RAW DATA —
#####
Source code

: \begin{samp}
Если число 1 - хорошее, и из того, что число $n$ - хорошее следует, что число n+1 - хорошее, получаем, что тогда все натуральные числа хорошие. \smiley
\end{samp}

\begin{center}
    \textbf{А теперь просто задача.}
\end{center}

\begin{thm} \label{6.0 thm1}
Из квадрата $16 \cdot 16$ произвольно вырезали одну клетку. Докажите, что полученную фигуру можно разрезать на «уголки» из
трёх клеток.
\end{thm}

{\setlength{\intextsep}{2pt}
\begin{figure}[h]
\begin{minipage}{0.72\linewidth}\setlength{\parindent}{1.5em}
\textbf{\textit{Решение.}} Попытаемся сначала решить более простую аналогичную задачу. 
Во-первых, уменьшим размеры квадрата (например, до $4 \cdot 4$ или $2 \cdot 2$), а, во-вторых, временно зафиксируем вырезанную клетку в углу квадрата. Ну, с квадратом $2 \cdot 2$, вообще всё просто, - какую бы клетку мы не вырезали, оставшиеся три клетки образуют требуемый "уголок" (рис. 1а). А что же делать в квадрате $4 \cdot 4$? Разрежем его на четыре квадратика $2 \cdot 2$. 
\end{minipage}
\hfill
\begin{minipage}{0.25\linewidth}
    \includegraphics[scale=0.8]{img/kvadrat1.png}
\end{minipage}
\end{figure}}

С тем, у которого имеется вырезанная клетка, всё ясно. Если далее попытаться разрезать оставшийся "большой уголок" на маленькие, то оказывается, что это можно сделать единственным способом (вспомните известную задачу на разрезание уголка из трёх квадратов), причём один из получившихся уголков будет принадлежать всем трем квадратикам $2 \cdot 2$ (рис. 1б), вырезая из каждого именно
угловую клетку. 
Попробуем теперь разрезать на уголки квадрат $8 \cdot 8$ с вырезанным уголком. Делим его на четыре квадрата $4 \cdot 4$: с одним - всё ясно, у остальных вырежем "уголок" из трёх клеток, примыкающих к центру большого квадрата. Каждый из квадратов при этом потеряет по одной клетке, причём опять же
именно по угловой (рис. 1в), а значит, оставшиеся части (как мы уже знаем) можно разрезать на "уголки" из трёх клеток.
#####
EXERCISE OBJECTIVE — Once a line of the records is found to contain "textbf", copy it out.

OUTPUT —
    \textbf{А теперь просто задача.}
\textbf{\textit{Решение.}} Попытаемся сначала решить более простую аналогичную задачу. 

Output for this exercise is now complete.